• **TASK**
Drop the images. Copy every line below character for character.

::: TASK MATERIAL

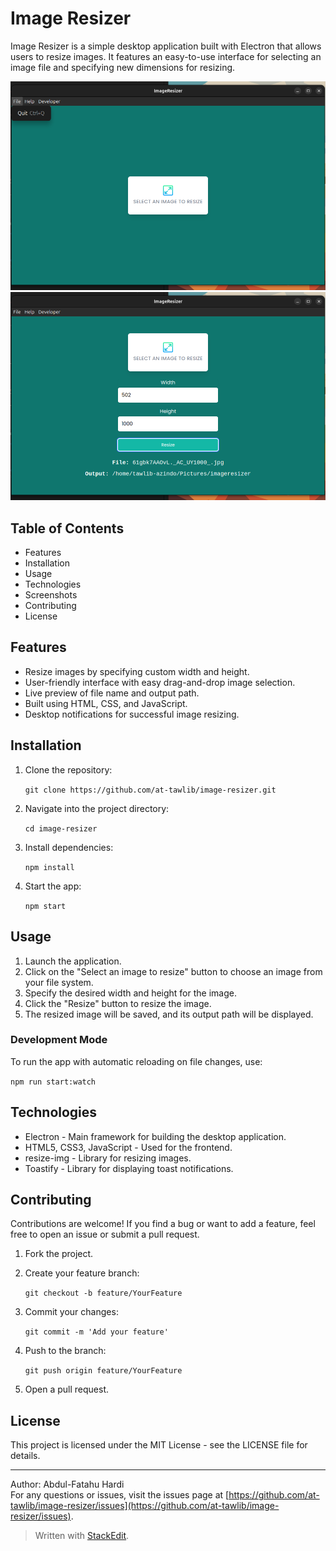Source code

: # Image Resizer

Image Resizer is a simple desktop application built with Electron that allows users to resize images. It features an easy-to-use interface for selecting an image file and specifying new dimensions for resizing.

![Homepage](/assets/screenshots/homepage.png)
![Homepage](/assets/screenshots/convertpage.png)

## Table of Contents
-   Features
-   Installation
-   Usage
-   Technologies
-   Screenshots
-   Contributing
-   License

## Features

-   Resize images by specifying custom width and height.
-   User-friendly interface with easy drag-and-drop image selection.
-   Live preview of file name and output path.
-   Built using HTML, CSS, and JavaScript.
-   Desktop notifications for successful image resizing.

## Installation

1.  Clone the repository:
    
    `git clone https://github.com/at-tawlib/image-resizer.git`
    
2.  Navigate into the project directory:
    
    `cd image-resizer`
    
3.  Install dependencies:
    
    `npm install`
    
4.  Start the app:
    
    `npm start`
    

## Usage

1.  Launch the application.
2.  Click on the "Select an image to resize" button to choose an image from your file system.
3.  Specify the desired width and height for the image.
4.  Click the "Resize" button to resize the image.
5.  The resized image will be saved, and its output path will be displayed.

### Development Mode

To run the app with automatic reloading on file changes, use:

`npm run start:watch` 

## Technologies

-   Electron - Main framework for building the desktop application.
-   HTML5, CSS3, JavaScript - Used for the frontend.
-   resize-img - Library for resizing images.
-   Toastify - Library for displaying toast notifications.

## Contributing

Contributions are welcome! If you find a bug or want to add a feature, feel free to open an issue or submit a pull request.

1.  Fork the project.
    
2.  Create your feature branch:
    
    `git checkout -b feature/YourFeature`
    
3.  Commit your changes:
    
    `git commit -m 'Add your feature'`
    
4.  Push to the branch:
    
    `git push origin feature/YourFeature`
    
5.  Open a pull request.
    

## License

This project is licensed under the MIT License - see the LICENSE file for details.

----------

Author: Abdul-Fatahu Hardi  
For any questions or issues, visit the issues page at [https://github.com/at-tawlib/image-resizer/issues](https://github.com/at-tawlib/image-resizer/issues).


> Written with [StackEdit](https://stackedit.io/).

::::::

• **EXERCISE SOLUTION**
Source code

: # Image Resizer

Image Resizer is a simple desktop application built with Electron that allows users to resize images. It features an easy-to-use interface for selecting an image file and specifying new dimensions for resizing.

![Homepage](/assets/screenshots/homepage.png)
![Homepage](/assets/screenshots/convertpage.png)

## Table of Contents
-   Features
-   Installation
-   Usage
-   Technologies
-   Screenshots
-   Contributing
-   License

## Features

-   Resize images by specifying custom width and height.
-   User-friendly interface with easy drag-and-drop image selection.
-   Live preview of file name and output path.
-   Built using HTML, CSS, and JavaScript.
-   Desktop notifications for successful image resizing.

## Installation

1.  Clone the repository:
    
    `git clone https://github.com/at-tawlib/image-resizer.git`
    
2.  Navigate into the project directory:
    
    `cd image-resizer`
    
3.  Install dependencies:
    
    `npm install`
    
4.  Start the app:
    
    `npm start`
    

## Usage

1.  Launch the application.
2.  Click on the "Select an image to resize" button to choose an image from your file system.
3.  Specify the desired width and height for the image.
4.  Click the "Resize" button to resize the image.
5.  The resized image will be saved, and its output path will be displayed.

### Development Mode

To run the app with automatic reloading on file changes, use:

`npm run start:watch` 

## Technologies

-   Electron - Main framework for building the desktop application.
-   HTML5, CSS3, JavaScript - Used for the frontend.
-   resize-img - Library for resizing images.
-   Toastify - Library for displaying toast notifications.

## Contributing

Contributions are welcome! If you find a bug or want to add a feature, feel free to open an issue or submit a pull request.

1.  Fork the project.
    
2.  Create your feature branch:
    
    `git checkout -b feature/YourFeature`
    
3.  Commit your changes:
    
    `git commit -m 'Add your feature'`
    
4.  Push to the branch:
    
    `git push origin feature/YourFeature`
    
5.  Open a pull request.
    

## License

This project is licensed under the MIT License - see the LICENSE file for details.

----------

Author: Abdul-Fatahu Hardi  
For any questions or issues, visit the issues page at [https://github.com/at-tawlib/image-resizer/issues](https://github.com/at-tawlib/image-resizer/issues).


> Written with [StackEdit](https://stackedit.io/).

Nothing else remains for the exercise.